The answer must consist of the entries, copied exactly and in full.
# # # # #
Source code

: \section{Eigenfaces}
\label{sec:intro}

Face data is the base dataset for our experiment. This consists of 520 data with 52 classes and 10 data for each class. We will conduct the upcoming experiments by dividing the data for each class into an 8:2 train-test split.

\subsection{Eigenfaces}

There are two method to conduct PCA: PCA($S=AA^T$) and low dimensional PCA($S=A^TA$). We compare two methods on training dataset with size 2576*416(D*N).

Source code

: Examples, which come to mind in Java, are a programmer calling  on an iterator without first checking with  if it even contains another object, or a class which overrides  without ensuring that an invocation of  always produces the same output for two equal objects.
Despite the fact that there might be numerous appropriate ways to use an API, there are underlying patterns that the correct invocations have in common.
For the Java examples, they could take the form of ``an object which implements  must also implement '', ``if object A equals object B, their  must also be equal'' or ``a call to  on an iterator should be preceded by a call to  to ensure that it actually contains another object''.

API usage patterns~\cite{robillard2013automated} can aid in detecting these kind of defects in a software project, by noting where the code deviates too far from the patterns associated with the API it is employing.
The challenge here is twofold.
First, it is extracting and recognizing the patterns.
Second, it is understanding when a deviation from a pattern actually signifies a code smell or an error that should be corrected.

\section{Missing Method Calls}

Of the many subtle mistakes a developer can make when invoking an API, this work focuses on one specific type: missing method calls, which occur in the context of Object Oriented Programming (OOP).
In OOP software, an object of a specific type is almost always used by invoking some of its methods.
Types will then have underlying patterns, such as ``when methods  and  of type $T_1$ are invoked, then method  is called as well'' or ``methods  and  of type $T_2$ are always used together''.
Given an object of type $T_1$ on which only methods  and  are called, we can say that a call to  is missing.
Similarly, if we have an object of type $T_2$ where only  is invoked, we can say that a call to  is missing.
# # # # #
### [Result for this task]
Source code

: \section{Eigenfaces}
\label{sec:intro}

Face data is the base dataset for our experiment. This consists of 520 data with 52 classes and 10 data for each class. We will conduct the upcoming experiments by dividing the data for each class into an 8:2 train-test split.

\subsection{Eigenfaces}

There are two method to conduct PCA: PCA($S=AA^T$) and low dimensional PCA($S=A^TA$). We compare two methods on training dataset with size 2576*416(D*N).

Source code

: Examples, which come to mind in Java, are a programmer calling  on an iterator without first checking with  if it even contains another object, or a class which overrides  without ensuring that an invocation of  always produces the same output for two equal objects.
Despite the fact that there might be numerous appropriate ways to use an API, there are underlying patterns that the correct invocations have in common.
For the Java examples, they could take the form of ``an object which implements  must also implement '', ``if object A equals object B, their  must also be equal'' or ``a call to  on an iterator should be preceded by a call to  to ensure that it actually contains another object''.

API usage patterns~\cite{robillard2013automated} can aid in detecting these kind of defects in a software project, by noting where the code deviates too far from the patterns associated with the API it is employing.
The challenge here is twofold.
First, it is extracting and recognizing the patterns.
Second, it is understanding when a deviation from a pattern actually signifies a code smell or an error that should be corrected.

\section{Missing Method Calls}

Of the many subtle mistakes a developer can make when invoking an API, this work focuses on one specific type: missing method calls, which occur in the context of Object Oriented Programming (OOP).
In OOP software, an object of a specific type is almost always used by invoking some of its methods.
Types will then have underlying patterns, such as ``when methods  and  of type $T_1$ are invoked, then method  is called as well'' or ``methods  and  of type $T_2$ are always used together''.
Given an object of type $T_1$ on which only methods  and  are called, we can say that a call to  is missing.
Similarly, if we have an object of type $T_2$ where only  is invoked, we can say that a call to  is missing.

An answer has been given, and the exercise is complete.